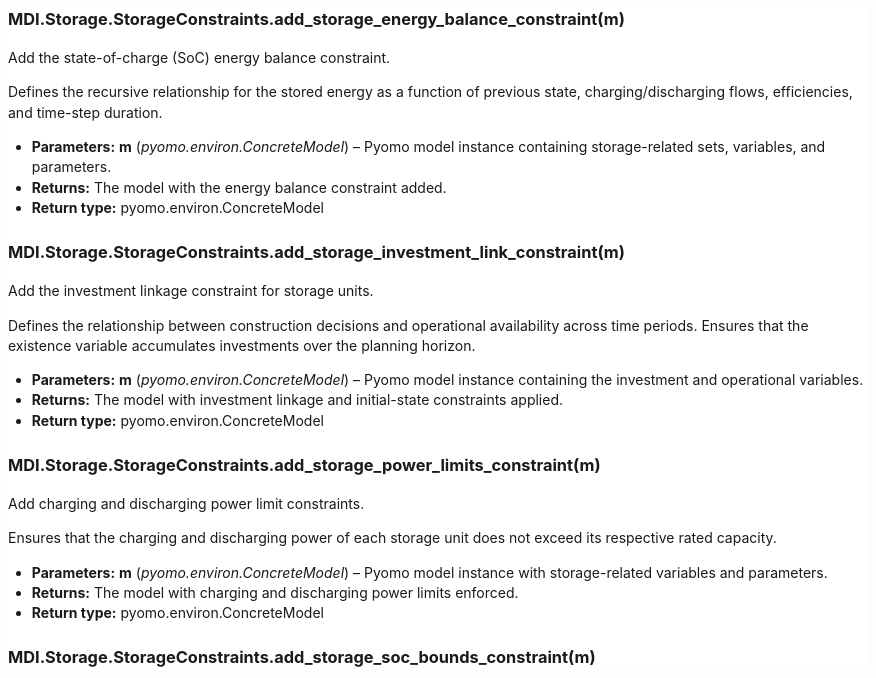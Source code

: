 ### MDI.Storage.StorageConstraints.add_storage_energy_balance_constraint(m)

Add the state-of-charge (SoC) energy balance constraint.

Defines the recursive relationship for the stored energy as a function
of previous state, charging/discharging flows, efficiencies, and
time-step duration.

* **Parameters:**
  **m** (*pyomo.environ.ConcreteModel*) – Pyomo model instance containing storage-related sets, variables,
  and parameters.
* **Returns:**
  The model with the energy balance constraint added.
* **Return type:**
  pyomo.environ.ConcreteModel

### MDI.Storage.StorageConstraints.add_storage_investment_link_constraint(m)

Add the investment linkage constraint for storage units.

Defines the relationship between construction decisions and
operational availability across time periods.
Ensures that the existence variable accumulates investments
over the planning horizon.

* **Parameters:**
  **m** (*pyomo.environ.ConcreteModel*) – Pyomo model instance containing the investment and operational variables.
* **Returns:**
  The model with investment linkage and initial-state constraints applied.
* **Return type:**
  pyomo.environ.ConcreteModel

### MDI.Storage.StorageConstraints.add_storage_power_limits_constraint(m)

Add charging and discharging power limit constraints.

Ensures that the charging and discharging power of each storage
unit does not exceed its respective rated capacity.

* **Parameters:**
  **m** (*pyomo.environ.ConcreteModel*) – Pyomo model instance with storage-related variables and parameters.
* **Returns:**
  The model with charging and discharging power limits enforced.
* **Return type:**
  pyomo.environ.ConcreteModel

### MDI.Storage.StorageConstraints.add_storage_soc_bounds_constraint(m)
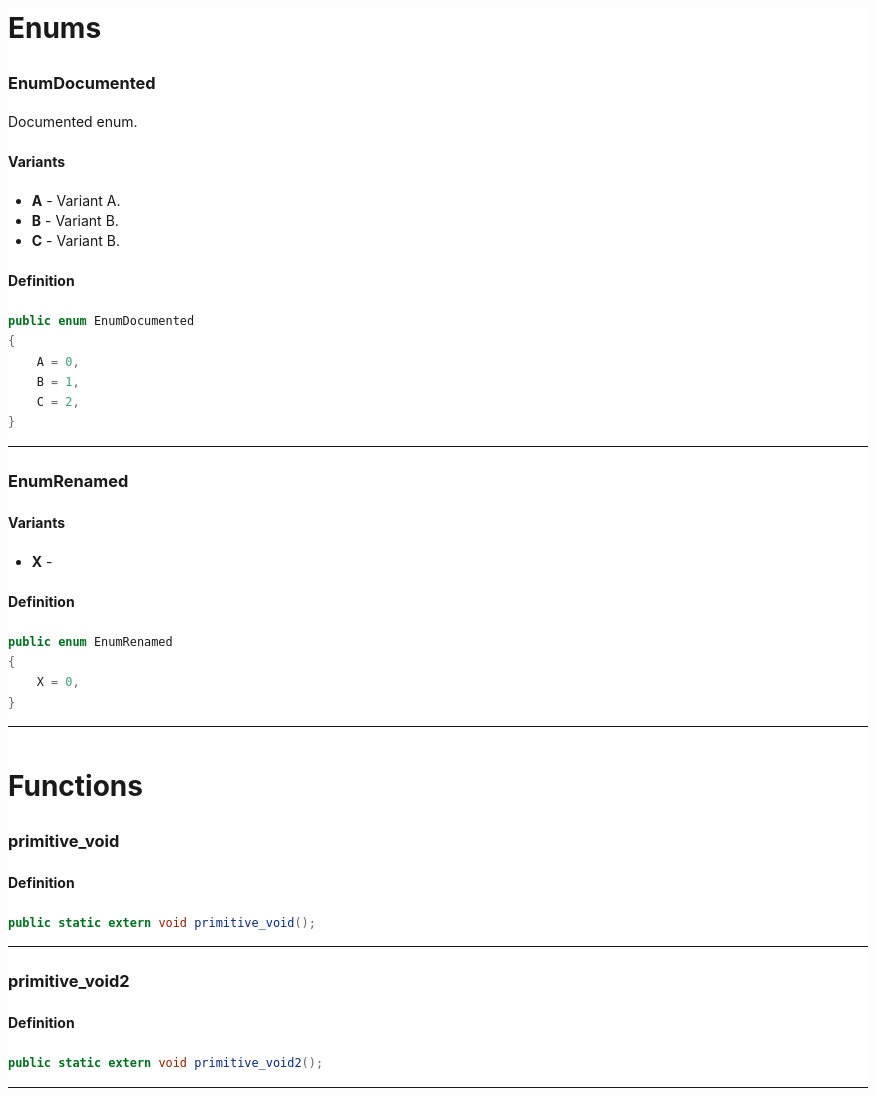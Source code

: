 
# Enums 


 ### <a name="EnumDocumented">**EnumDocumented**</a>

Documented enum.

#### Variants 
- **A** -  Variant A. 
- **B** -  Variant B. 
- **C** -  Variant B. 
#### Definition 
```csharp
public enum EnumDocumented
{
    A = 0,
    B = 1,
    C = 2,
}
```

---



 ### <a name="EnumRenamed">**EnumRenamed**</a>


#### Variants 
- **X** -  
#### Definition 
```csharp
public enum EnumRenamed
{
    X = 0,
}
```

---

# Functions
### <a name="primitive_void">**primitive_void**</a>
#### Definition 
```csharp
public static extern void primitive_void();
```

---

### <a name="primitive_void2">**primitive_void2**</a>
#### Definition 
```csharp
public static extern void primitive_void2();
```

---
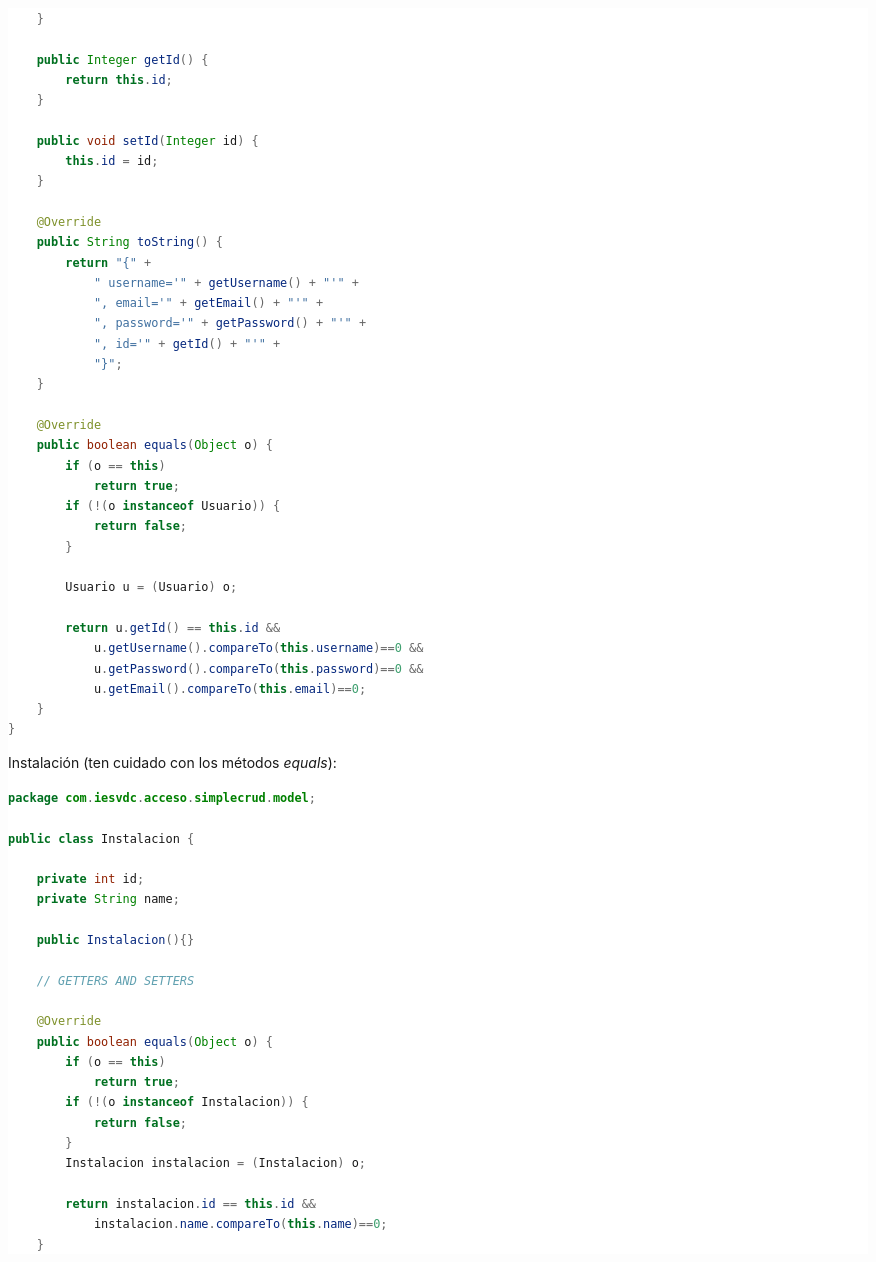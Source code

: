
```java
    }

    public Integer getId() {
        return this.id;
    }

    public void setId(Integer id) {
        this.id = id;
    }

    @Override
    public String toString() {
        return "{" +
            " username='" + getUsername() + "'" +
            ", email='" + getEmail() + "'" +
            ", password='" + getPassword() + "'" +
            ", id='" + getId() + "'" +
            "}";
    }

    @Override 
    public boolean equals(Object o) {
        if (o == this)
            return true;
        if (!(o instanceof Usuario)) {
            return false;
        }

        Usuario u = (Usuario) o;
        
        return u.getId() == this.id &&
            u.getUsername().compareTo(this.username)==0 &&
            u.getPassword().compareTo(this.password)==0 &&
            u.getEmail().compareTo(this.email)==0;
    }
}
```

Instalación (ten cuidado con los métodos *equals*):

```java
package com.iesvdc.acceso.simplecrud.model;

public class Instalacion {
    
    private int id;
    private String name;

    public Instalacion(){}

    // GETTERS AND SETTERS

    @Override
    public boolean equals(Object o) {
        if (o == this)
            return true;
        if (!(o instanceof Instalacion)) {
            return false;
        }
        Instalacion instalacion = (Instalacion) o;
        
        return instalacion.id == this.id && 
            instalacion.name.compareTo(this.name)==0;
    }
```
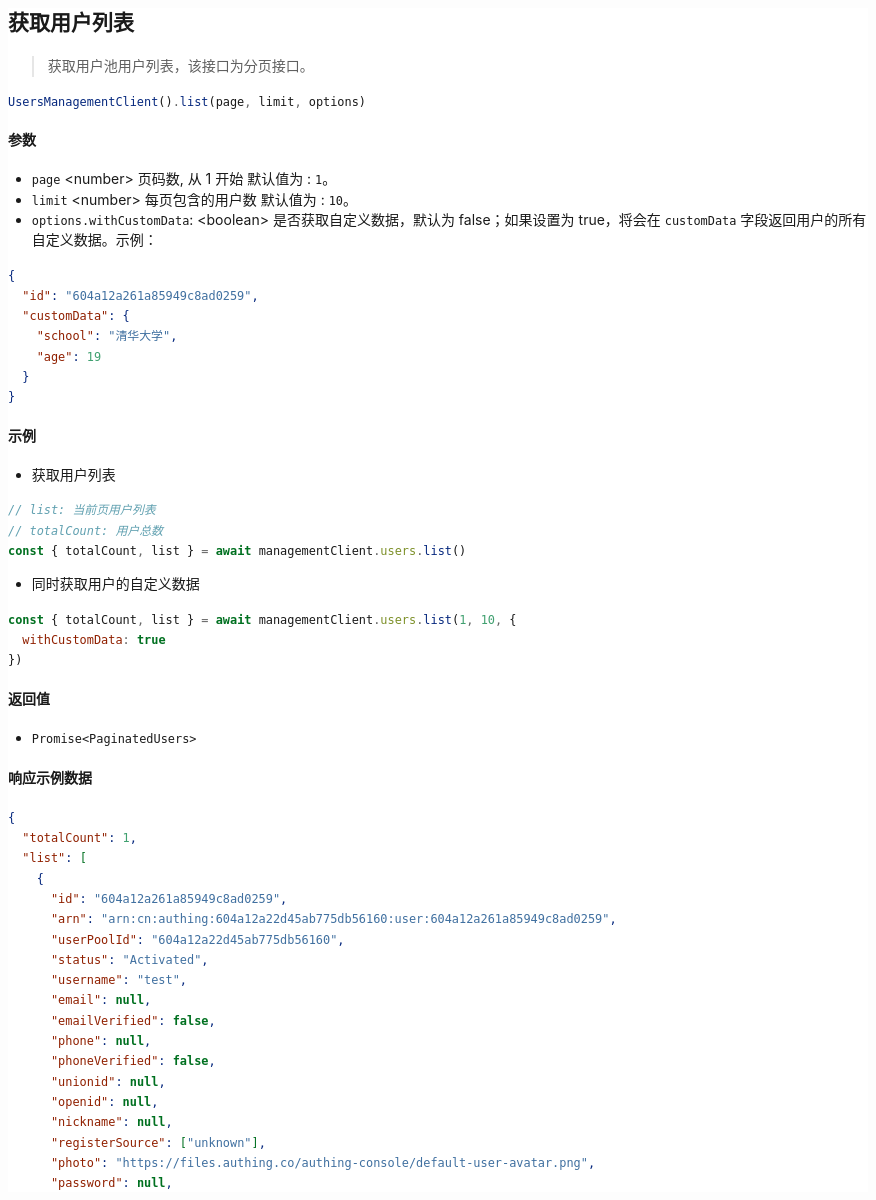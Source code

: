 ## 获取用户列表
>获取用户池用户列表，该接口为分页接口。

```js
UsersManagementClient().list(page, limit, options)
```


#### 参数

- `page` \<number\> 页码数, 从 1 开始 默认值为 : `1`。
- `limit` \<number\> 每页包含的用户数 默认值为 : `10`。
- `options.withCustomData`: \<boolean\> 是否获取自定义数据，默认为 false；如果设置为 true，将会在 `customData` 字段返回用户的所有自定义数据。示例：

```json
{
  "id": "604a12a261a85949c8ad0259",
  "customData": {
    "school": "清华大学",
    "age": 19
  }
}
```

#### 示例

- 获取用户列表

```javascript
// list: 当前页用户列表
// totalCount: 用户总数
const { totalCount, list } = await managementClient.users.list()
```

- 同时获取用户的自定义数据

```javascript
const { totalCount, list } = await managementClient.users.list(1, 10, {
  withCustomData: true
})
```

#### 返回值

- `Promise<PaginatedUsers>`

#### 响应示例数据

```json
{
  "totalCount": 1,
  "list": [
    {
      "id": "604a12a261a85949c8ad0259",
      "arn": "arn:cn:authing:604a12a22d45ab775db56160:user:604a12a261a85949c8ad0259",
      "userPoolId": "604a12a22d45ab775db56160",
      "status": "Activated",
      "username": "test",
      "email": null,
      "emailVerified": false,
      "phone": null,
      "phoneVerified": false,
      "unionid": null,
      "openid": null,
      "nickname": null,
      "registerSource": ["unknown"],
      "photo": "https://files.authing.co/authing-console/default-user-avatar.png",
      "password": null,
```
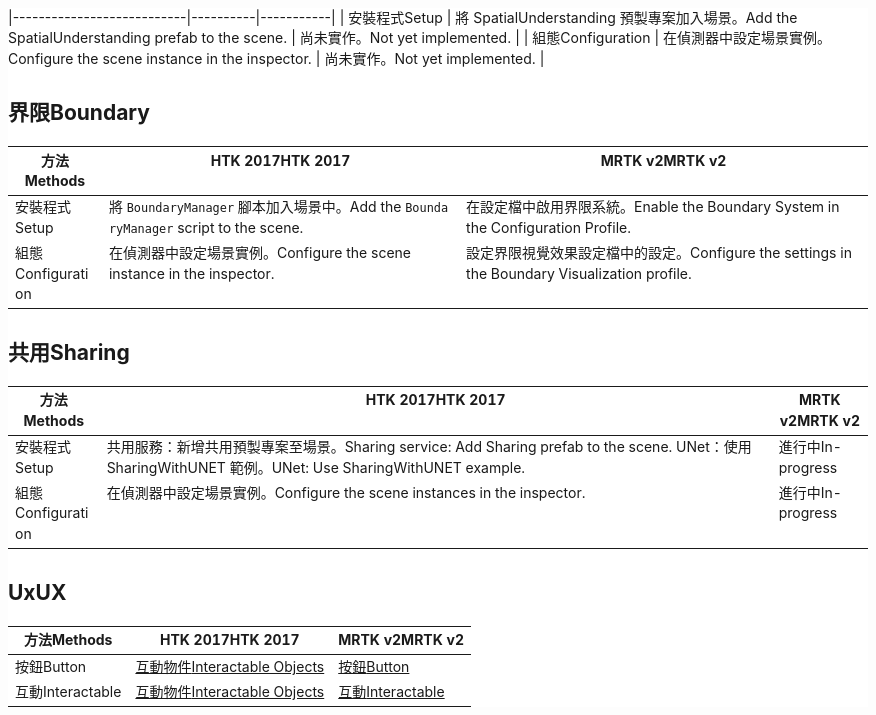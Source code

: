 |---------------------------|----------|-----------|
| <span data-ttu-id="ea1c6-204">安裝程式</span><span class="sxs-lookup"><span data-stu-id="ea1c6-204">Setup</span></span>                     | <span data-ttu-id="ea1c6-205">將 SpatialUnderstanding 預製專案加入場景。</span><span class="sxs-lookup"><span data-stu-id="ea1c6-205">Add the SpatialUnderstanding prefab to the scene.</span></span> | <span data-ttu-id="ea1c6-206">尚未實作。</span><span class="sxs-lookup"><span data-stu-id="ea1c6-206">Not yet implemented.</span></span> |
| <span data-ttu-id="ea1c6-207">組態</span><span class="sxs-lookup"><span data-stu-id="ea1c6-207">Configuration</span></span>             | <span data-ttu-id="ea1c6-208">在偵測器中設定場景實例。</span><span class="sxs-lookup"><span data-stu-id="ea1c6-208">Configure the scene instance in the inspector.</span></span> | <span data-ttu-id="ea1c6-209">尚未實作。</span><span class="sxs-lookup"><span data-stu-id="ea1c6-209">Not yet implemented.</span></span> |

## <a name="boundary"></a><span data-ttu-id="ea1c6-210">界限</span><span class="sxs-lookup"><span data-stu-id="ea1c6-210">Boundary</span></span>

|         <span data-ttu-id="ea1c6-211">方法</span><span class="sxs-lookup"><span data-stu-id="ea1c6-211">Methods</span></span>                   | <span data-ttu-id="ea1c6-212">HTK 2017</span><span class="sxs-lookup"><span data-stu-id="ea1c6-212">HTK 2017</span></span> |  <span data-ttu-id="ea1c6-213">MRTK v2</span><span class="sxs-lookup"><span data-stu-id="ea1c6-213">MRTK v2</span></span>  |
|---------------------------|----------|-----------|
| <span data-ttu-id="ea1c6-214">安裝程式</span><span class="sxs-lookup"><span data-stu-id="ea1c6-214">Setup</span></span>                     | <span data-ttu-id="ea1c6-215">將 `BoundaryManager` 腳本加入場景中。</span><span class="sxs-lookup"><span data-stu-id="ea1c6-215">Add the `BoundaryManager` script to the scene.</span></span> | <span data-ttu-id="ea1c6-216">在設定檔中啟用界限系統。</span><span class="sxs-lookup"><span data-stu-id="ea1c6-216">Enable the Boundary System in the Configuration Profile.</span></span> |
| <span data-ttu-id="ea1c6-217">組態</span><span class="sxs-lookup"><span data-stu-id="ea1c6-217">Configuration</span></span>             | <span data-ttu-id="ea1c6-218">在偵測器中設定場景實例。</span><span class="sxs-lookup"><span data-stu-id="ea1c6-218">Configure the scene instance in the inspector.</span></span> | <span data-ttu-id="ea1c6-219">設定界限視覺效果設定檔中的設定。</span><span class="sxs-lookup"><span data-stu-id="ea1c6-219">Configure the settings in the Boundary Visualization profile.</span></span> |

## <a name="sharing"></a><span data-ttu-id="ea1c6-220">共用</span><span class="sxs-lookup"><span data-stu-id="ea1c6-220">Sharing</span></span>

|             <span data-ttu-id="ea1c6-221">方法</span><span class="sxs-lookup"><span data-stu-id="ea1c6-221">Methods</span></span>               | <span data-ttu-id="ea1c6-222">HTK 2017</span><span class="sxs-lookup"><span data-stu-id="ea1c6-222">HTK 2017</span></span> |  <span data-ttu-id="ea1c6-223">MRTK v2</span><span class="sxs-lookup"><span data-stu-id="ea1c6-223">MRTK v2</span></span>  |
|---------------------------|----------|-----------|
| <span data-ttu-id="ea1c6-224">安裝程式</span><span class="sxs-lookup"><span data-stu-id="ea1c6-224">Setup</span></span>                     | <span data-ttu-id="ea1c6-225">共用服務：新增共用預製專案至場景。</span><span class="sxs-lookup"><span data-stu-id="ea1c6-225">Sharing service: Add Sharing prefab to the scene.</span></span> <span data-ttu-id="ea1c6-226">UNet：使用 SharingWithUNET 範例。</span><span class="sxs-lookup"><span data-stu-id="ea1c6-226">UNet: Use SharingWithUNET example.</span></span> | <span data-ttu-id="ea1c6-227">進行中</span><span class="sxs-lookup"><span data-stu-id="ea1c6-227">In-progress</span></span> |
| <span data-ttu-id="ea1c6-228">組態</span><span class="sxs-lookup"><span data-stu-id="ea1c6-228">Configuration</span></span>             | <span data-ttu-id="ea1c6-229">在偵測器中設定場景實例。</span><span class="sxs-lookup"><span data-stu-id="ea1c6-229">Configure the scene instances in the inspector.</span></span> | <span data-ttu-id="ea1c6-230">進行中</span><span class="sxs-lookup"><span data-stu-id="ea1c6-230">In-progress</span></span> |

## <a name="ux"></a><span data-ttu-id="ea1c6-231">Ux</span><span class="sxs-lookup"><span data-stu-id="ea1c6-231">UX</span></span>

|         <span data-ttu-id="ea1c6-232">方法</span><span class="sxs-lookup"><span data-stu-id="ea1c6-232">Methods</span></span>                   | <span data-ttu-id="ea1c6-233">HTK 2017</span><span class="sxs-lookup"><span data-stu-id="ea1c6-233">HTK 2017</span></span> |  <span data-ttu-id="ea1c6-234">MRTK v2</span><span class="sxs-lookup"><span data-stu-id="ea1c6-234">MRTK v2</span></span>  |
|---------------------------|----------|-----------|
| <span data-ttu-id="ea1c6-235">按鈕</span><span class="sxs-lookup"><span data-stu-id="ea1c6-235">Button</span></span>                     | [<span data-ttu-id="ea1c6-236">互動物件</span><span class="sxs-lookup"><span data-stu-id="ea1c6-236">Interactable Objects</span></span>](https://github.com/Microsoft/MixedRealityToolkit-Unity/blob/htk_release/Assets/HoloToolkit-Examples/UX/Readme/README_InteractableObjectExample.md) | [<span data-ttu-id="ea1c6-237">按鈕</span><span class="sxs-lookup"><span data-stu-id="ea1c6-237">Button</span></span>](../features/ux-building-blocks/Button.md) |
| <span data-ttu-id="ea1c6-238">互動</span><span class="sxs-lookup"><span data-stu-id="ea1c6-238">Interactable</span></span>                     | [<span data-ttu-id="ea1c6-239">互動物件</span><span class="sxs-lookup"><span data-stu-id="ea1c6-239">Interactable Objects</span></span>](https://github.com/Microsoft/MixedRealityToolkit-Unity/blob/htk_release/Assets/HoloToolkit-Examples/UX/Readme/README_InteractableObjectExample.md) | [<span data-ttu-id="ea1c6-240">互動</span><span class="sxs-lookup"><span data-stu-id="ea1c6-240">Interactable</span></span>](../features/ux-building-blocks/Interactable.md) |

☆ ☆ ☆

→ REQUIREMENT: In the listing, how many lines hold "MixedRealityToolkit"? Answer with a bare number.

→ RESULT OF THE TASK: 2